During World War One Venice was exposed to all sorts of danger. It was attacked over forty times by enemy planes and was damaged by over 1,000 bombs. We’ll use contemporary pictures to demonstrate how, gradually, Venice tried to defend its heritage, before deciding to move its most iconic artworks to safer havens. Special attention will be deserved to the treatment of some masterpieces, like the four bronze horses of St. Mark’s Basilica and Titian’s Assumption of Mary. In the dramatically different military situation of Word War Two, safeguarding precious heritage and artworks was even more complicated. But as we’ll discuss, it was likely that Venice was less bombarded.
Led by an expert on Venetian Art, Sara Grinzato, this interactive seminar aims at celebrating the effort to protect Venice’s exposed art historical heritage.
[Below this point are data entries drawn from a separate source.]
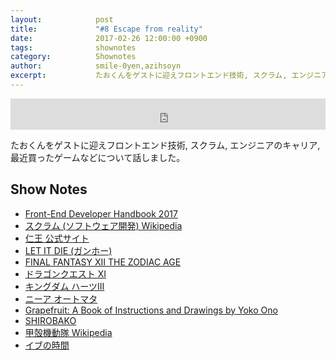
 ```yaml
---
layout:            post
title:             "#8 Escape from reality"
date:              2017-02-26 12:00:00 +0900
tags:              shownotes
category:          Shownotes
author:            smile-0yen,azihsoyn
excerpt:           たおくんをゲストに迎えフロントエンド技術, スクラム, エンジニアのキャリア, 最近買ったゲームなどについて話しました。
---
```

<iframe width="100%" height="50" scrolling="no" frameborder="no" src="https://w.soundcloud.com/player/?url=https%3A//api.soundcloud.com/tracks/309575527&amp;auto_play=false&amp;hide_related=false&amp;show_comments=true&amp;show_user=true&amp;show_reposts=false&amp;visual=false&amp;show_artwork=false&amp;default_height=75"></iframe>

たおくんをゲストに迎えフロントエンド技術, スクラム, エンジニアのキャリア, 最近買ったゲームなどについて話しました。

## Show Notes
- [Front-End Developer Handbook 2017](https://www.gitbook.com/book/frontendmasters/front-end-handbook-2017/details)
- [スクラム (ソフトウェア開発) Wikipedia](https://ja.wikipedia.org/wiki/%E3%82%B9%E3%82%AF%E3%83%A9%E3%83%A0_(%E3%82%BD%E3%83%95%E3%83%88%E3%82%A6%E3%82%A7%E3%82%A2%E9%96%8B%E7%99%BA))
- [仁王 公式サイト](https://www.gamecity.ne.jp/nioh/)
- [LET IT DIE (ガンホー)](http://letitdie.jp/common/age-verification/index.html)
- [FINAL FANTASY XII THE ZODIAC AGE](http://www.jp.square-enix.com/ff12_tza/)
- [ドラゴンクエスト XI](http://www.dq11.jp/)
- [キングダム ハーツIII](http://www.square-enix.co.jp/kingdom/kh3/)
- [ニーア オートマタ](http://www.jp.square-enix.com/nierautomata/)
- [Grapefruit: A Book of Instructions and Drawings by Yoko Ono](https://www.amazon.co.jp/Grapefruit-Book-Instructions-Drawings-Yoko/dp/0743201108)
- [SHIROBAKO](http://shirobako-anime.com/)
- [甲殻機動隊 Wikipedia](https://ja.wikipedia.org/wiki/%E6%94%BB%E6%AE%BB%E6%A9%9F%E5%8B%95%E9%9A%8A)
- [イブの時間](http://timeofeve.com/)
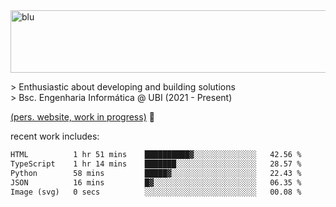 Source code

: 
<img width="1415" height="100" alt="blu" src="https://github.com/rdsilva01/rdsilva01/assets/101207588/deb060e5-d035-4f09-b511-e3f50605b207">

\> Enthusiastic about developing and building solutions <br>
\> Bsc. Engenharia Informática @ UBI (2021 - Present)

<a href="https://rdsilva01.github.io/">(pers. website, work in progress)</a> 🏁

<!-- ![](https://komarev.com/ghpvc/?username=rdsilva01) -->

recent work includes:
<!--START_SECTION:waka-->

```txt
HTML          1 hr 51 mins    ██████████▓░░░░░░░░░░░░░░   42.56 %
TypeScript    1 hr 14 mins    ███████░░░░░░░░░░░░░░░░░░   28.57 %
Python        58 mins         █████▓░░░░░░░░░░░░░░░░░░░   22.43 %
JSON          16 mins         █▓░░░░░░░░░░░░░░░░░░░░░░░   06.35 %
Image (svg)   0 secs          ░░░░░░░░░░░░░░░░░░░░░░░░░   00.08 %
```

<!--END_SECTION:waka-->

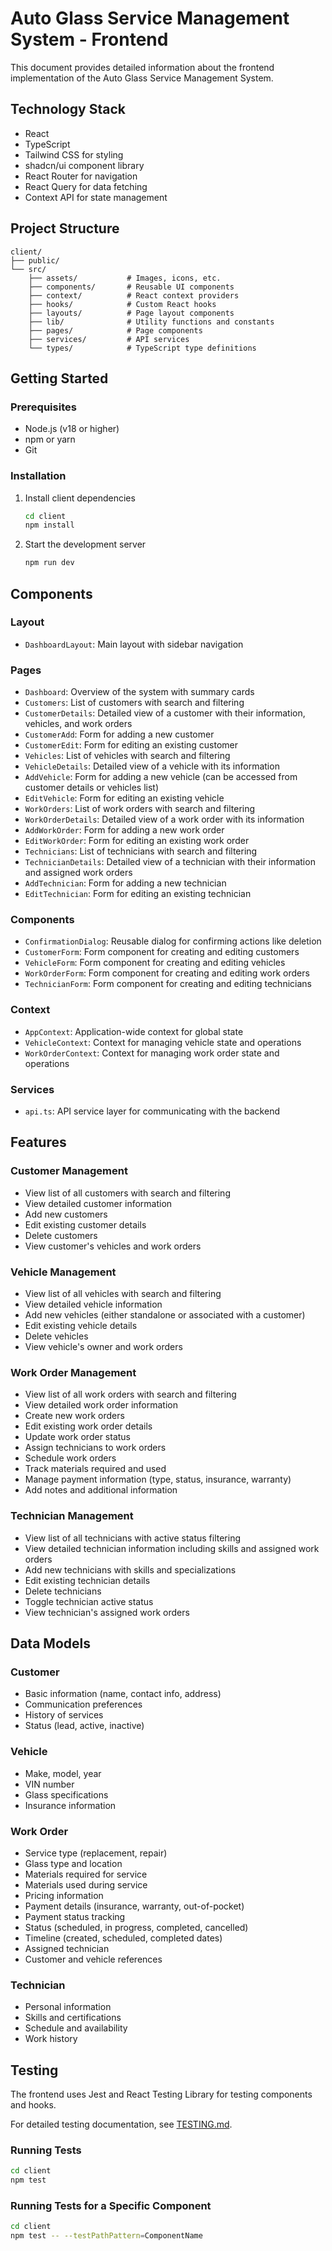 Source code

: # Auto Glass Service Management System - Frontend

This document provides detailed information about the frontend implementation of the Auto Glass Service Management System.

## Technology Stack

- React
- TypeScript
- Tailwind CSS for styling
- shadcn/ui component library
- React Router for navigation
- React Query for data fetching
- Context API for state management

## Project Structure

```
client/
├── public/
└── src/
    ├── assets/           # Images, icons, etc.
    ├── components/       # Reusable UI components
    ├── context/          # React context providers
    ├── hooks/            # Custom React hooks
    ├── layouts/          # Page layout components
    ├── lib/              # Utility functions and constants
    ├── pages/            # Page components
    ├── services/         # API services
    └── types/            # TypeScript type definitions
```

## Getting Started

### Prerequisites
- Node.js (v18 or higher)
- npm or yarn
- Git

### Installation

1. Install client dependencies
   ```bash
   cd client
   npm install
   ```

2. Start the development server
   ```bash
   npm run dev
   ```

## Components

### Layout
- `DashboardLayout`: Main layout with sidebar navigation

### Pages
- `Dashboard`: Overview of the system with summary cards
- `Customers`: List of customers with search and filtering
- `CustomerDetails`: Detailed view of a customer with their information, vehicles, and work orders
- `CustomerAdd`: Form for adding a new customer
- `CustomerEdit`: Form for editing an existing customer
- `Vehicles`: List of vehicles with search and filtering
- `VehicleDetails`: Detailed view of a vehicle with its information
- `AddVehicle`: Form for adding a new vehicle (can be accessed from customer details or vehicles list)
- `EditVehicle`: Form for editing an existing vehicle
- `WorkOrders`: List of work orders with search and filtering
- `WorkOrderDetails`: Detailed view of a work order with its information
- `AddWorkOrder`: Form for adding a new work order
- `EditWorkOrder`: Form for editing an existing work order
- `Technicians`: List of technicians with search and filtering
- `TechnicianDetails`: Detailed view of a technician with their information and assigned work orders
- `AddTechnician`: Form for adding a new technician
- `EditTechnician`: Form for editing an existing technician

### Components
- `ConfirmationDialog`: Reusable dialog for confirming actions like deletion
- `CustomerForm`: Form component for creating and editing customers
- `VehicleForm`: Form component for creating and editing vehicles
- `WorkOrderForm`: Form component for creating and editing work orders
- `TechnicianForm`: Form component for creating and editing technicians

### Context
- `AppContext`: Application-wide context for global state
- `VehicleContext`: Context for managing vehicle state and operations
- `WorkOrderContext`: Context for managing work order state and operations

### Services
- `api.ts`: API service layer for communicating with the backend

## Features

### Customer Management
- View list of all customers with search and filtering
- View detailed customer information
- Add new customers
- Edit existing customer details
- Delete customers
- View customer's vehicles and work orders

### Vehicle Management
- View list of all vehicles with search and filtering
- View detailed vehicle information
- Add new vehicles (either standalone or associated with a customer)
- Edit existing vehicle details
- Delete vehicles
- View vehicle's owner and work orders

### Work Order Management
- View list of all work orders with search and filtering
- View detailed work order information
- Create new work orders
- Edit existing work order details
- Update work order status
- Assign technicians to work orders
- Schedule work orders
- Track materials required and used
- Manage payment information (type, status, insurance, warranty)
- Add notes and additional information

### Technician Management
- View list of all technicians with active status filtering
- View detailed technician information including skills and assigned work orders
- Add new technicians with skills and specializations
- Edit existing technician details
- Delete technicians
- Toggle technician active status
- View technician's assigned work orders

## Data Models

### Customer
- Basic information (name, contact info, address)
- Communication preferences
- History of services
- Status (lead, active, inactive)

### Vehicle
- Make, model, year
- VIN number
- Glass specifications
- Insurance information

### Work Order
- Service type (replacement, repair)
- Glass type and location
- Materials required for service
- Materials used during service
- Pricing information
- Payment details (insurance, warranty, out-of-pocket)
- Payment status tracking
- Status (scheduled, in progress, completed, cancelled)
- Timeline (created, scheduled, completed dates)
- Assigned technician
- Customer and vehicle references

### Technician
- Personal information
- Skills and certifications
- Schedule and availability
- Work history

## Testing

The frontend uses Jest and React Testing Library for testing components and hooks.

For detailed testing documentation, see [TESTING.md](./TESTING.md).

### Running Tests

```bash
cd client
npm test
```

### Running Tests for a Specific Component

```bash
cd client
npm test -- --testPathPattern=ComponentName
```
Designed to inform curiosity as well as future travels, participants will come away with increased consciousness of the architectural and artistic icons of Venice and with knowledge of both the damage and the wins during the world conflicts of the twentieth-century.
Sara Grinzato is a professional art historian, conservator and expert in the Venetian art. She is active as an independent scholar, researching on the arts of Venice from the fourteenth to the eighteenth century.
This conversation is suitable for all ages.
90 minutes, including a 30 minute Q&A.